━━━ Input records ━━━
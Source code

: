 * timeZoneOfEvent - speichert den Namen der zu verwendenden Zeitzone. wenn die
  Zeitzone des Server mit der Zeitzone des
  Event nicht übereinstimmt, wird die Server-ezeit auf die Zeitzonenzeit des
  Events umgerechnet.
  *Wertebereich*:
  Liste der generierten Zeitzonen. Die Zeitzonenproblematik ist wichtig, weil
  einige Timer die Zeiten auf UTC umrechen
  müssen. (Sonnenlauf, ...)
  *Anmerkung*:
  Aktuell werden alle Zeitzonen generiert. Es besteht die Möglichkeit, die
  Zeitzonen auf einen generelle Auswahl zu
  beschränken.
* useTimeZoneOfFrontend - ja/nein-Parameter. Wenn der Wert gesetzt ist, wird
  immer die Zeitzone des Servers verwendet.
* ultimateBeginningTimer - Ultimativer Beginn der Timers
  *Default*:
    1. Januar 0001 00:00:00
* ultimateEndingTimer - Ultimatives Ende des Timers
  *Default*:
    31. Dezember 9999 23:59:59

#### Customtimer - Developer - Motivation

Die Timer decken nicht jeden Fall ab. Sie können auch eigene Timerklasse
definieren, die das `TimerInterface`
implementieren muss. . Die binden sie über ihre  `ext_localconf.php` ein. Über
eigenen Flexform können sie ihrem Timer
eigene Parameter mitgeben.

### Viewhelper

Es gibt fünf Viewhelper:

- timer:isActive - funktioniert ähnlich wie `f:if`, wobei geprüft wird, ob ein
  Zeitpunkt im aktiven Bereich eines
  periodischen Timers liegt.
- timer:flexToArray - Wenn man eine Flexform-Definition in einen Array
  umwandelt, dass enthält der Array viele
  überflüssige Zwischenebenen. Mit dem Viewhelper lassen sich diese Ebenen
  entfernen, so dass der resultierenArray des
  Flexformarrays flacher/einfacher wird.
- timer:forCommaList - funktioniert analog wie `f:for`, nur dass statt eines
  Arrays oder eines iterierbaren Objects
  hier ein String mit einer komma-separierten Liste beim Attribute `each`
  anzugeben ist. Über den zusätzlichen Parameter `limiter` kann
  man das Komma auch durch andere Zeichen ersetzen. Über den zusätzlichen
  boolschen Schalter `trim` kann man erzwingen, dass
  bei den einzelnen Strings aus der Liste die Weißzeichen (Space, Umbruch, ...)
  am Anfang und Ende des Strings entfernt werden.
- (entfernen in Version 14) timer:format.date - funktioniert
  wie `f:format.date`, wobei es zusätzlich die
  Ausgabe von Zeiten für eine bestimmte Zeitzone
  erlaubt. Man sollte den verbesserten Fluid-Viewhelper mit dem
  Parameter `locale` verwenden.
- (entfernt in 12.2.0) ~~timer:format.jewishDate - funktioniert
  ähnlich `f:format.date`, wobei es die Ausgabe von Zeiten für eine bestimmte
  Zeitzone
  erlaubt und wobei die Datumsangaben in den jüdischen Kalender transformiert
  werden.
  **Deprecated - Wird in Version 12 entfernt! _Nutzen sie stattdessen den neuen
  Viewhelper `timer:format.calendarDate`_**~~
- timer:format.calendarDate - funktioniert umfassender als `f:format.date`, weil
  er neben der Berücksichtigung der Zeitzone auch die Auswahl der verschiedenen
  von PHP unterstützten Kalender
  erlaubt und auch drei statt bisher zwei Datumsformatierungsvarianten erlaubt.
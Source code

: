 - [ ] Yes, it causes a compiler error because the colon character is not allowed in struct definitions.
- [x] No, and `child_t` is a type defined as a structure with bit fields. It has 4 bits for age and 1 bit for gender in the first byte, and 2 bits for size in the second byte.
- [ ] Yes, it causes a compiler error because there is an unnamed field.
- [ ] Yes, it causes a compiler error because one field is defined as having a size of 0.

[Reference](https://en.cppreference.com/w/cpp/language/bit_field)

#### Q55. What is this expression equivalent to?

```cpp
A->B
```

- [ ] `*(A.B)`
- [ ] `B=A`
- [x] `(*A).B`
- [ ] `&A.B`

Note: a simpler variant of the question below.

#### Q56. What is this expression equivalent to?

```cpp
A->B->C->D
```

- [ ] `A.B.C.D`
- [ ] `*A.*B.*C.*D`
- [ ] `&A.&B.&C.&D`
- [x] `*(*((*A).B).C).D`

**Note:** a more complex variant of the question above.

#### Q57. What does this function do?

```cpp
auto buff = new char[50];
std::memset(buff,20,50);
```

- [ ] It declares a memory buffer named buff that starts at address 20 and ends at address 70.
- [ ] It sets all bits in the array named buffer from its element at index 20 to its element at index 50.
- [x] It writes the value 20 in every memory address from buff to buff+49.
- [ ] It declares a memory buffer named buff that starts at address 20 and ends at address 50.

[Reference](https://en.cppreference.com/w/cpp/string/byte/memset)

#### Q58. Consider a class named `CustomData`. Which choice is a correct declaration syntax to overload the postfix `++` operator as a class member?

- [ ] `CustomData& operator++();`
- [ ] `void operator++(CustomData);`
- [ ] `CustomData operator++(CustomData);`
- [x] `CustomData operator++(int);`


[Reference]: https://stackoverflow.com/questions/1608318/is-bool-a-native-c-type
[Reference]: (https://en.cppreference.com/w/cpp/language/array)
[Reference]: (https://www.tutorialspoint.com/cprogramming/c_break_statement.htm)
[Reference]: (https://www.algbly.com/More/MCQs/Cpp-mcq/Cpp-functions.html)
━━━
**Task prompt:**
Using the entries above, return exactly the lines from the line with "einige Timer die Zeiten auf UTC umrechen" to the line with "anzugeben ist. Über", counting both of those lines.

**Your solution:**
  einige Timer die Zeiten auf UTC umrechen
  müssen. (Sonnenlauf, ...)
  *Anmerkung*:
  Aktuell werden alle Zeitzonen generiert. Es besteht die Möglichkeit, die
  Zeitzonen auf einen generelle Auswahl zu
  beschränken.
* useTimeZoneOfFrontend - ja/nein-Parameter. Wenn der Wert gesetzt ist, wird
  immer die Zeitzone des Servers verwendet.
* ultimateBeginningTimer - Ultimativer Beginn der Timers
  *Default*:
    1. Januar 0001 00:00:00
* ultimateEndingTimer - Ultimatives Ende des Timers
  *Default*:
    31. Dezember 9999 23:59:59

#### Customtimer - Developer - Motivation

Die Timer decken nicht jeden Fall ab. Sie können auch eigene Timerklasse
definieren, die das `TimerInterface`
implementieren muss. . Die binden sie über ihre  `ext_localconf.php` ein. Über
eigenen Flexform können sie ihrem Timer
eigene Parameter mitgeben.

### Viewhelper

Es gibt fünf Viewhelper:

- timer:isActive - funktioniert ähnlich wie `f:if`, wobei geprüft wird, ob ein
  Zeitpunkt im aktiven Bereich eines
  periodischen Timers liegt.
- timer:flexToArray - Wenn man eine Flexform-Definition in einen Array
  umwandelt, dass enthält der Array viele
  überflüssige Zwischenebenen. Mit dem Viewhelper lassen sich diese Ebenen
  entfernen, so dass der resultierenArray des
  Flexformarrays flacher/einfacher wird.
- timer:forCommaList - funktioniert analog wie `f:for`, nur dass statt eines
  Arrays oder eines iterierbaren Objects
  hier ein String mit einer komma-separierten Liste beim Attribute `each`
  anzugeben ist. Über den zusätzlichen Parameter `limiter` kann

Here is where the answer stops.